§ **Brief**:
Copy each line of the listing that includes "done".

§ **Source data**:

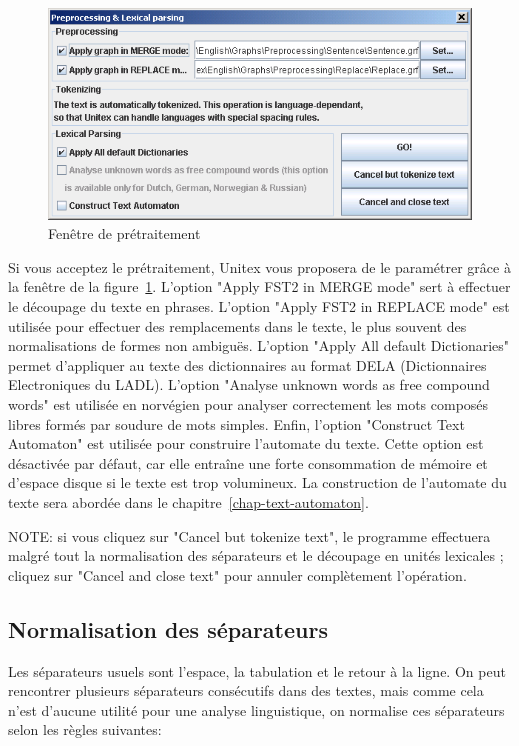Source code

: \begin{figure}[!h]
\begin{center}
\includegraphics[width=15cm]{resources/img/fig2-9.png}
\caption{Fenêtre de prétraitement\label{fig-preprocessing-frame}}
\end{center}
\end{figure}

\bigskip
\noindent 
Si vous acceptez le prétraitement, Unitex vous proposera de le paramétrer grâce à la fenêtre de la
figure~\ref{fig-preprocessing-frame}. L’option "Apply FST2 in MERGE mode" sert à effectuer le
découpage du texte en phrases. L’option "Apply FST2 in REPLACE mode" est utilisée pour effectuer des
remplacements dans le texte, le plus souvent des normalisations de formes non ambiguës. L’option
"Apply All default Dictionaries" permet d’appliquer au texte des dictionnaires au format DELA
(Dictionnaires Electroniques du LADL).  L’option "Analyse unknown words as free 
compound words" est utilisée en norvégien pour analyser correctement les mots composés libres
formés par soudure de mots simples. Enfin, l’option "Construct Text Automaton" est utilisée
pour construire l’automate du texte. Cette option est désactivée par défaut, car elle entraîne
une forte consommation de mémoire et d’espace disque si le texte est trop volumineux. La
construction de l’automate du texte sera abordée dans le chapitre~\ref{chap-text-automaton}.

\bigskip
\noindent NOTE: si vous cliquez sur "Cancel but tokenize text", le programme effectuera malgré
tout la normalisation des séparateurs et le découpage en unités lexicales ; cliquez sur "Cancel
and close text" pour annuler complètement l’opération.


\subsection{Normalisation des séparateurs}
Les séparateurs usuels sont l’espace, la tabulation et le retour à la ligne. On peut rencontrer
plusieurs séparateurs consécutifs dans des textes, mais comme cela n’est d’aucune utilité
pour une analyse linguistique, on normalise ces séparateurs selon les règles suivantes:

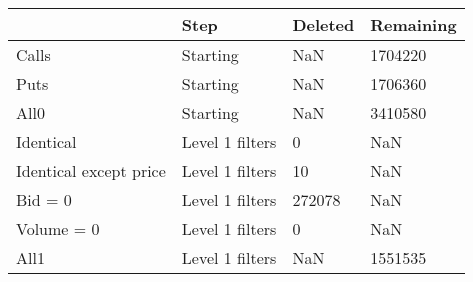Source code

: \begin{tabular}{llll}
\toprule
 & Step & Deleted & Remaining \\
\midrule
Calls & Starting & NaN & 1704220 \\
Puts & Starting & NaN & 1706360 \\
All0 & Starting & NaN & 3410580 \\
Identical & Level 1 filters & 0 & NaN \\
Identical except price & Level 1 filters & 10 & NaN \\
Bid = 0 & Level 1 filters & 272078 & NaN \\
Volume = 0 & Level 1 filters & 0 & NaN \\
All1 & Level 1 filters & NaN & 1551535 \\
\bottomrule
\end{tabular}
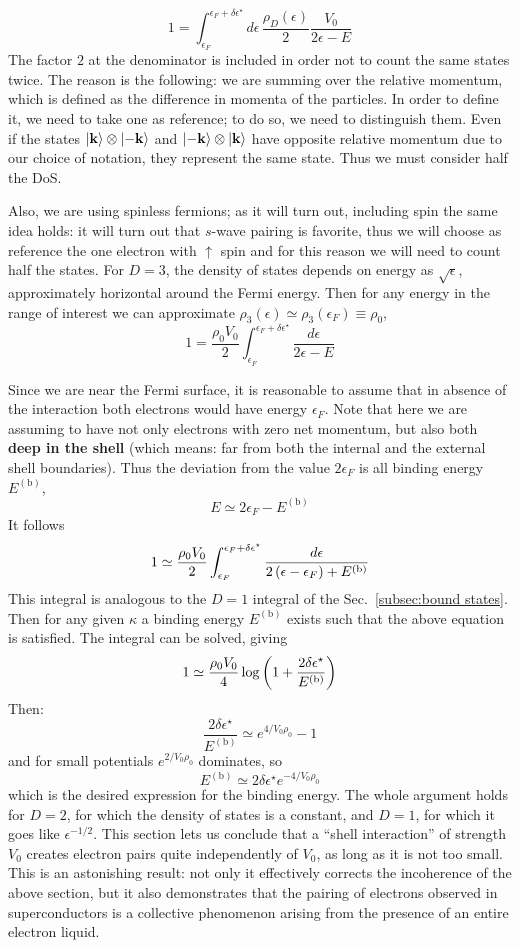 \[
	1 = \int_{\epsilon_F}^{\epsilon_F+\delta\epsilon^\star} d\epsilon \, \frac{\rho_D(\epsilon)}{2} \frac{V_0}{2 \epsilon - E}
\]
The factor $2$ at the denominator is included in order not to count the same states twice. The reason is the following: we are summing over the relative momentum, which is defined as the difference in momenta of the particles. In order to define it, we need to take one as reference; to do so, we need to distinguish them. Even if the states $\ket{\mathbf{k}} \otimes \ket{-\mathbf{k}}$ and $\ket{-\mathbf{k}} \otimes \ket{\mathbf{k}}$ have opposite relative momentum due to our choice of notation, they represent the same state. Thus we must consider half the DoS.

Also, we are using spinless fermions; as it will turn out, including spin the same idea holds: it will turn out that $s$-wave pairing is favorite, thus we will choose as reference the one electron with $\uparrow$ spin and for this reason we will need to count half the states. For $D=3$, the density of states depends on energy as $\sqrt{\epsilon}$, approximately horizontal around the Fermi energy. Then for any energy in the range of interest we can approximate $\rho_3 (\epsilon) \simeq \rho_3 (\epsilon_F) \equiv \rho_0$,
\[
	1 = \frac{\rho_0 V_0}{2} \int_{\epsilon_F}^{\epsilon_F+\delta\epsilon^\star} \frac{d\epsilon}{2 \epsilon - E}
\]

Since we are near the Fermi surface, it is reasonable to assume that in absence of the interaction both electrons would have energy $\epsilon_F$. Note that here we are assuming to have not only electrons with zero net momentum, but also both \textbf{deep in the shell} (which means: far from both the internal and the external shell boundaries). Thus the deviation from the value $2\epsilon_F$ is all binding energy $E^{(\mathrm{b})}$,
\[
	E \simeq 2 \epsilon_F - E^{(\mathrm{b})}
\]
It follows
\[
	1 \simeq \frac{\rho_0 V_0}{2} \int_{\epsilon_F}^{\epsilon_F+\delta\epsilon^\star} \frac{d\epsilon}{2\left({\epsilon-\epsilon_F}\right) + E^{(\mathrm{b})}}
\]
This integral is analogous to the $D=1$ integral of the Sec.~\ref{subsec:bound states}. Then for any given $\kappa$ a binding energy $E^{(\mathrm{b})}$ exists such that the above equation is satisfied. The integral can be solved, giving
\[
	1 \simeq \frac{\rho_0 V_0}{4} \log \left({1+ \frac{2\delta\epsilon^\star}{E^{(\mathrm{b})}}}\right)
\]
Then:
\[
	\frac{2\delta\epsilon^\star}{E^{(\mathrm{b})}} \simeq e^{4/V_0 \rho_0} - 1
\]
and for small potentials $e^{2/V_0 \rho_0}$ dominates, so
\[
	E^{(\mathrm{b})} \simeq 2\delta\epsilon^\star e^{-4/V_0 \rho_0}
\]
which is the desired expression for the binding energy. The whole argument holds for $D=2$, for which the density of states is a constant, and $D=1$, for which it goes like $\epsilon^{-1/2}$. This section lets us conclude that a ``shell interaction'' of strength $V_0$ creates electron pairs quite independently of $V_0$, as long as it is not too small. This is an astonishing result: not only it effectively corrects the incoherence of the above section, but it also demonstrates that the pairing of electrons observed in superconductors is a collective phenomenon arising from the presence of an entire electron liquid.

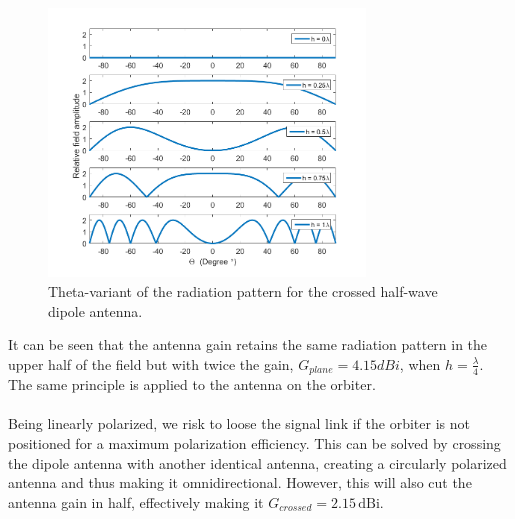 \begin{figure}[!htb]
	\centering
	\includegraphics[width=0.75\textwidth]{figures/Rasmus/LobesReport}
	\caption{Theta-variant of the radiation pattern for the crossed half-wave dipole antenna.
	\label{fig:Lobes}}
\end{figure}
It can be seen that the antenna gain retains the same radiation pattern in the upper half of the field but with twice the gain, $G_{plane}=4.15dBi$, when $h=\frac{\lambda}{4}$.\\
The same principle is applied to the antenna on the orbiter.\\
\\
Being linearly polarized, we risk to loose the signal link if the orbiter is not positioned for a maximum polarization efficiency. This can be solved by crossing the dipole antenna with another identical antenna, creating a circularly polarized antenna and thus making it omnidirectional. However, this will also cut the antenna gain in half, effectively making it $G_{crossed}=2.15\,\mathrm{dBi}$. 


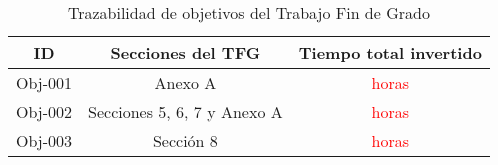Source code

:\begin{table}[H]
    \centering
    \begin{tabular}{|c|c|c|}
    \hline
    \textbf{ID} & \textbf{Secciones del TFG} & \textbf{Tiempo total invertido} \\
    \hline
    Obj-001 & Anexo A & \textcolor{red}{horas} \\
    \hline
    Obj-002 & Secciones 5, 6, 7 y Anexo A & \textcolor{red}{horas} \\
    \hline
    Obj-003 & Sección 8 & \textcolor{red}{horas} \\
    \hline
    \end{tabular}
\caption{Trazabilidad de objetivos del Trabajo Fin de Grado}
\label{tab:trazabilidadTFG}
\end{table}
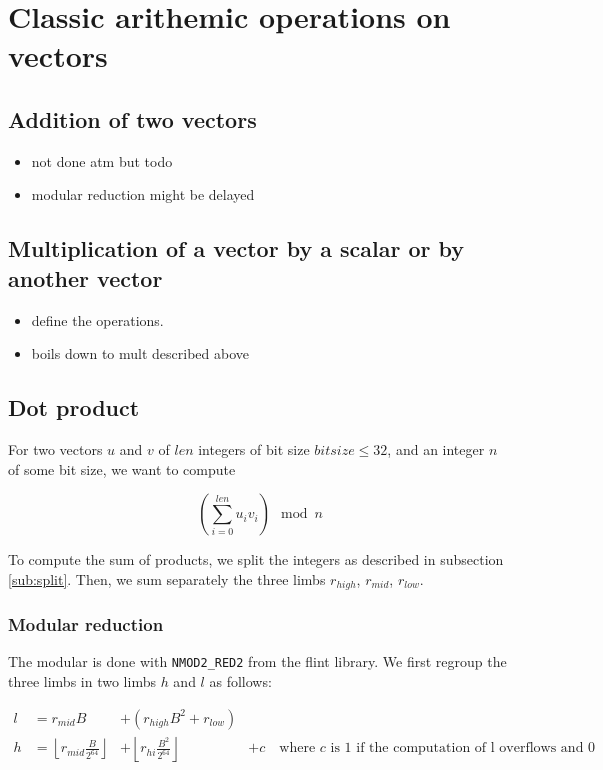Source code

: \documentclass[a4paper]{article}
\begin{document}
\section{Classic arithemic operations on vectors}

\subsection{Addition of two vectors}

\begin{itemize}
    \item not done atm but todo 
    \item modular reduction might be delayed
\end{itemize}

\subsection{Multiplication of a vector by a scalar or by another vector}

\begin{itemize}
    \item define the operations.
    \item boils down to mult described above
\end{itemize}

\subsection{Dot product}

For two vectors $u$ and $v$ of $len$ integers of bit size $bitsize \le 32$, and an integer $n$ of some bit size, we want to compute

\[\left(\sum_{i=0}^{len}u_iv_i\right) \mod n\]

To compute the sum of products, we split the integers as described in subsection \ref{sub:split}. Then, we sum separately the three limbs $r_{high}$, $r_{mid}$, $r_{low}$. %

\subsubsection{Modular reduction}

The modular is done with \texttt{NMOD2\_RED2} from the flint library. We first regroup the three limbs in two limbs $h$ and $l$ as follows:

\begin{align}
    l &= r_{mid}B &+ \left(r_{high}B^2 + r_{low}\right) \\
    h &= \left\lfloor r_{mid}\frac{B}{2^{64}}\right\rfloor &+ \left\lfloor r_{hi}\frac{B^2}{2^{64}}\right\rfloor &+ c \quad{\text{where $c$ is $1$ if the computation of l overflows and 0 otherwise}}
\end{align}
\end{document}
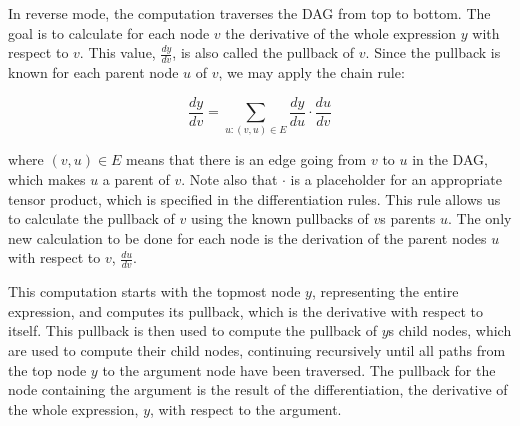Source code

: \documentclass[12pt, a4paper]{report}
\begin{document}
In reverse mode, the computation traverses the DAG from top to bottom.
The goal is to calculate for each node $v$ the derivative of the whole expression $y$ with respect to $v$.
This value, $\frac{dy}{dv}$, is also called the pullback of $v$.
Since the pullback is known for each parent node $u$ of $v$, we may apply the chain rule:

\begin{equation}
    \frac{dy}{dv} = \sum_{u: (v,u) \in E} \frac{dy}{du} \cdot \frac{du}{dv}
    \label{eq:diff}
\end{equation}

where $(v,u) \in E$ means that there is an edge going from $v$ to $u$ in the DAG, which makes $u$ a parent of $v$. 
Note also that $\cdot$ is a placeholder for an appropriate tensor product, which is specified in the differentiation rules. 
This rule allows us to calculate the pullback of $v$ using the known pullbacks of $v$s parents $u$.
The only new calculation to be done for each node is the derivation of the parent nodes $u$ with respect to $v$, $\frac{du}{dv}$.

This computation starts with the topmost node $y$, representing the entire expression, and computes its pullback, which is the derivative with respect to itself.
This pullback is then used to compute the pullback of $y$s child nodes, which are used to compute their child nodes, continuing recursively until all paths from the top node $y$ to the argument node have been traversed.
The pullback for the node containing the argument is the result of the differentiation, the derivative of the whole expression, $y$, with respect to the argument.
\end{document}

§ **Result below**:
    \item not done atm but todo 
The modular is done with \texttt{NMOD2\_RED2} from the flint library. We first regroup the three limbs in two limbs $h$ and $l$ as follows:
The only new calculation to be done for each node is the derivation of the parent nodes $u$ with respect to $v$, $\frac{du}{dv}$.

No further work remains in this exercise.